Good Fence

Pre-2000 Israeli-Lebanese border

The Good Fence (הגדר הטובה) was a term that referred to Israel's mountainous 80-mile northern border with Lebanon[1] during the period following the Lebanese Civil War and the 1978 South Lebanon conflict. At the time, southern Lebanon was controlled by the Maronite Christians and the South Lebanon Army.

From the 1948 establishment of the State of Israel until 1970, Israel's border with Lebanon was quiet to the point that farmers from the Israeli town of Metula farmed their lands in the Ayoun Valley inside Lebanon. In 1970, after their expulsion from Jordan during Black September, the PLO began taking control over southern Lebanon and breaking the tranquility that resided in the area.

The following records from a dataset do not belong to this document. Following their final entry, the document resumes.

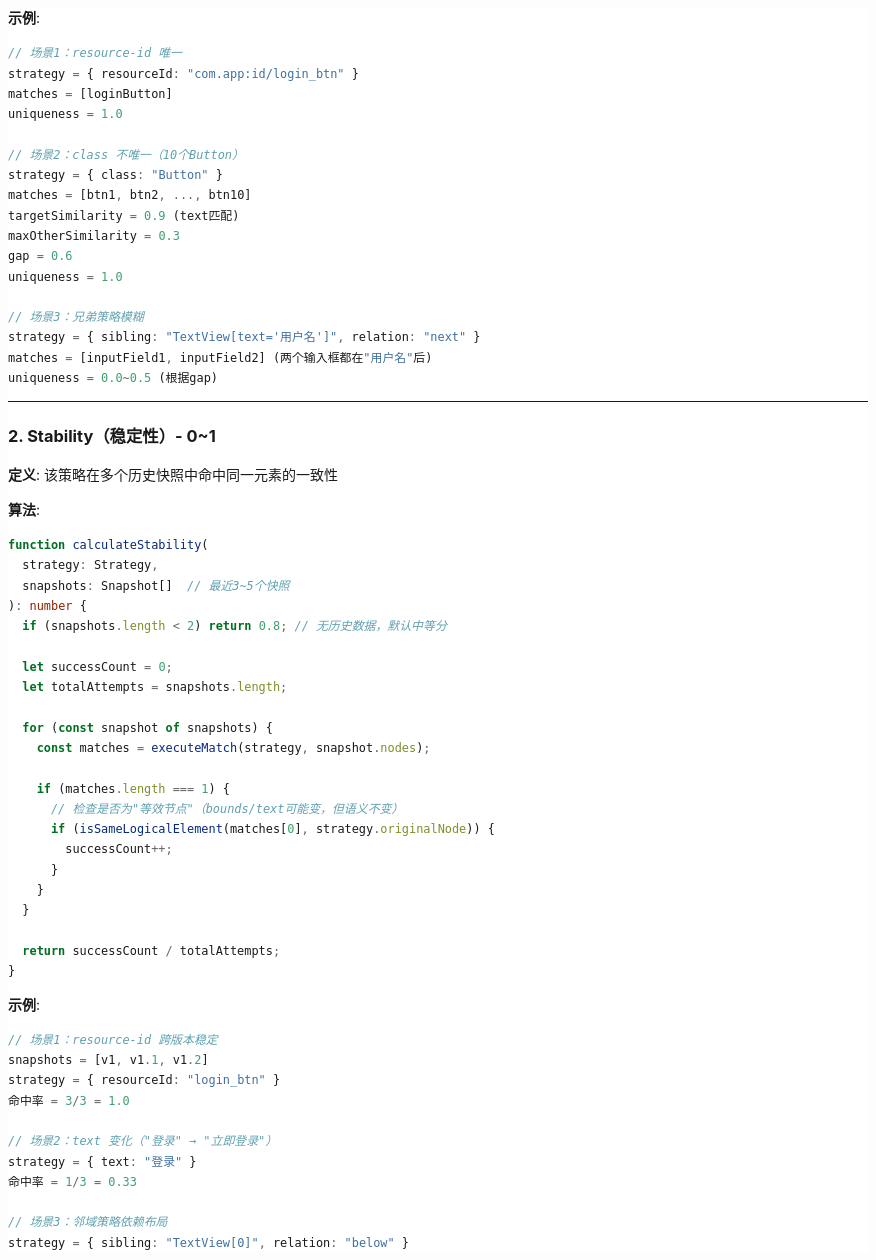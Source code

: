 **示例**:
```typescript
// 场景1：resource-id 唯一
strategy = { resourceId: "com.app:id/login_btn" }
matches = [loginButton]
uniqueness = 1.0

// 场景2：class 不唯一（10个Button）
strategy = { class: "Button" }
matches = [btn1, btn2, ..., btn10]
targetSimilarity = 0.9 (text匹配)
maxOtherSimilarity = 0.3
gap = 0.6
uniqueness = 1.0

// 场景3：兄弟策略模糊
strategy = { sibling: "TextView[text='用户名']", relation: "next" }
matches = [inputField1, inputField2] (两个输入框都在"用户名"后)
uniqueness = 0.0~0.5 (根据gap)
```

---

### 2. Stability（稳定性）- 0~1
**定义**: 该策略在多个历史快照中命中同一元素的一致性

**算法**:
```typescript
function calculateStability(
  strategy: Strategy,
  snapshots: Snapshot[]  // 最近3~5个快照
): number {
  if (snapshots.length < 2) return 0.8; // 无历史数据，默认中等分
  
  let successCount = 0;
  let totalAttempts = snapshots.length;
  
  for (const snapshot of snapshots) {
    const matches = executeMatch(strategy, snapshot.nodes);
    
    if (matches.length === 1) {
      // 检查是否为"等效节点"（bounds/text可能变，但语义不变）
      if (isSameLogicalElement(matches[0], strategy.originalNode)) {
        successCount++;
      }
    }
  }
  
  return successCount / totalAttempts;
}
```

**示例**:
```typescript
// 场景1：resource-id 跨版本稳定
snapshots = [v1, v1.1, v1.2]
strategy = { resourceId: "login_btn" }
命中率 = 3/3 = 1.0

// 场景2：text 变化（"登录" → "立即登录"）
strategy = { text: "登录" }
命中率 = 1/3 = 0.33

// 场景3：邻域策略依赖布局
strategy = { sibling: "TextView[0]", relation: "below" }
```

The beginning of the Good Fence coincides with the beginning of the civil war in Lebanon in 1976 and Israel support of the Maronites in southern Lebanon in their battle with the PLO. From 1977, Israel allowed the Maronites to find employment in Israel and provided assistance in exporting goods through the Israeli port city of Haifa. The main border crossing through which goods and workers crossed was the Fatima Gate crossing near Metula.

Israel alleges that, before 2000, approximately one-third of the patients in the ophthalmology department of the Western Galilee Hospital were Lebanese citizens who crossed the border through the Good Fence and received treatment free of charge.[2]

The Good Fence ceased to exist with Israel's withdrawal from southern Lebanon in 2000.